TOTAL READ TIME: 2 Minutes

© Kathy J. Sotak

When boarding my last flight, as I was hoisting my suitcase above me, a tall muscular man said, “May I help you with that?”

Predictably, I said “No thank you, I got it.”

I really could have used the help. While I was saying no, my 45-pound bag was balancing across my left hand, bobbling through the air with gravity attempting to win. I caught glances of fearful eyeballs from those already seated around us. After it was carefully stowed, I breathed a sigh of relief and turned my attention towards my newly-uncovered issue: “Why on Earth did I say NO?”

I couldn’t let it go.

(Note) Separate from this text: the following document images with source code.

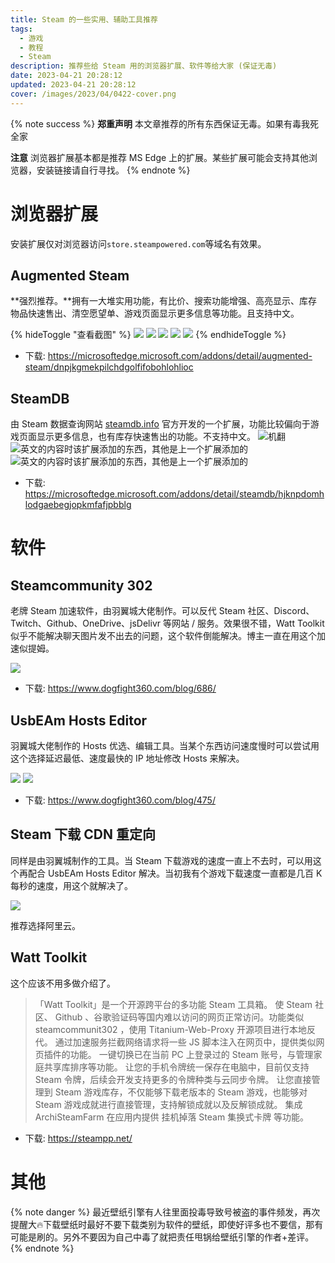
 ```yaml
---
title: Steam 的一些实用、辅助工具推荐
tags:
  - 游戏
  - 教程
  - Steam
description: 推荐些给 Steam 用的浏览器扩展、软件等给大家 (保证无毒)
date: 2023-04-21 20:28:12
updated: 2023-04-21 20:28:12
cover: /images/2023/04/0422-cover.png
---
```


{% note success %}
**郑重声明**
本文章推荐的所有东西保证无毒。如果有毒我死全家

**注意**
浏览器扩展基本都是推荐 MS Edge 上的扩展。某些扩展可能会支持其他浏览器，安装链接请自行寻找。
{% endnote %}

# 浏览器扩展
安装扩展仅对浏览器访问`store.steampowered.com`等域名有效果。

## Augmented Steam
**强烈推荐。**拥有一大堆实用功能，有比价、搜索功能增强、高亮显示、库存物品快速售出、清空愿望单、游戏页面显示更多信息等功能。且支持中文。

{% hideToggle "查看截图" %}
![](/images/2023/04/QQ截图20230421203655.png)
![](/images/2023/04/QQ截图20230421203739.png)
![](/images/2023/04/QQ截图20230421203839.png)
![](/images/2023/04/QQ截图20230421203907.png)
![](/images/2023/04/QQ截图20230421204015.png)
{% endhideToggle %}

* 下载: https://microsoftedge.microsoft.com/addons/detail/augmented-steam/dnpjkgmekpilchdgolfifobohlohlioc

## SteamDB
由 Steam 数据查询网站 [steamdb.info](https://steamdb.info) 官方开发的一个扩展，功能比较偏向于游戏页面显示更多信息，也有库存快速售出的功能。不支持中文。
![机翻](/images/2023/04/QQ截图20230421204205.png)
![英文的内容时该扩展添加的东西，其他是上一个扩展添加的](/images/2023/04/QQ截图20230421204342.png)
![英文的内容时该扩展添加的东西，其他是上一个扩展添加的](/images/2023/04/QQ截图20230421204410.png)

* 下载: https://microsoftedge.microsoft.com/addons/detail/steamdb/hjknpdomhlodgaebegjopkmfafjpbblg

# 软件
## Steamcommunity 302
老牌 Steam 加速软件，由羽翼城大佬制作。可以反代 Steam 社区、Discord、Twitch、Github、OneDrive、jsDelivr 等网站 / 服务。效果很不错，Watt Toolkit 似乎不能解决聊天图片发不出去的问题，这个软件倒能解决。博主一直在用这个加速似提姆。

![](/images/2023/04/QQ截图20230421205533.png)

* 下载: https://www.dogfight360.com/blog/686/

## UsbEAm Hosts Editor
羽翼城大佬制作的 Hosts 优选、编辑工具。当某个东西访问速度慢时可以尝试用这个选择延迟最低、速度最快的 IP 地址修改 Hosts 来解决。

![](/images/2023/04/屏幕截图-2023-04-21-210154.png)
![](/images/2023/04/QQ截图20230421210304.png)

* 下载: https://www.dogfight360.com/blog/475/

## Steam 下载 CDN 重定向
同样是由羽翼城制作的工具。当 Steam 下载游戏的速度一直上不去时，可以用这个再配合 UsbEAm Hosts Editor 解决。当初我有个游戏下载速度一直都是几百 K 每秒的速度，用这个就解决了。

![](/images/2023/04/QQ截图20230421210606.png)

推荐选择阿里云。

## Watt Toolkit
这个应该不用多做介绍了。

> 「Watt Toolkit」是一个开源跨平台的多功能 Steam 工具箱。
> 使 Steam 社区、 Github 、谷歌验证码等国内难以访问的网页正常访问。功能类似 steamcommunit302 ，使用 Titanium-Web-Proxy 开源项目进行本地反代。
> 通过加速服务拦截网络请求将一些 JS 脚本注入在网页中，提供类似网页插件的功能。
> 一键切换已在当前 PC 上登录过的 Steam 账号，与管理家庭共享库排序等功能。
> 让您的手机令牌统一保存在电脑中，目前仅支持 Steam 令牌，后续会开发支持更多的令牌种类与云同步令牌。
> 让您直接管理到 Steam 游戏库存，不仅能够下载老版本的 Steam 游戏，也能够对 Steam 游戏成就进行直接管理，支持解锁成就以及反解锁成就。
> 集成 ArchiSteamFarm 在应用内提供 挂机掉落 Steam 集换式卡牌 等功能。

* 下载: https://steampp.net/

# 其他
{% note danger %}
最近壁纸引擎有人往里面投毒导致号被盗的事件频发，再次提醒大🔥下载壁纸时最好不要下载类别为软件的壁纸，即使好评多也不要信，那有可能是刷的。另外不要因为自己中毒了就把责任甩锅给壁纸引擎的作者+差评。
{% endnote %}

I should have said yes. This No was a program – a software code implanted years ago with years of training and practice:  Don’t ask for help. Show your strength. Be independent. Asking for help is a sign of weakness. It’s all a false program, subconsciously weakening the web that creates community.

Think about the last time you helped someone. It felt great, didn’t it? That’s the thing: helping feels great for both the giver and the receiver.

We have to remember that giving is only half the equation. If you are a chronic giver but say no when it’s your turn to receive, it won’t work. You will burn out. The only way to recharge our batteries is by saying yes when help comes.  

The next time someone offers me help, I am going to say yes. Then, the next time someone offers to help me, I’ll say yes again. Then yes again. This is how we can override our chronic habit of saying no when help comes.

Will you try this with me? The next time someone offers you help, please say yes. Yes, it will be uncomfortable. Just know that by receiving, you are balancing out your own giving equation. And don’t forget – the person lending their helping hand truly wants to help, just like you always do.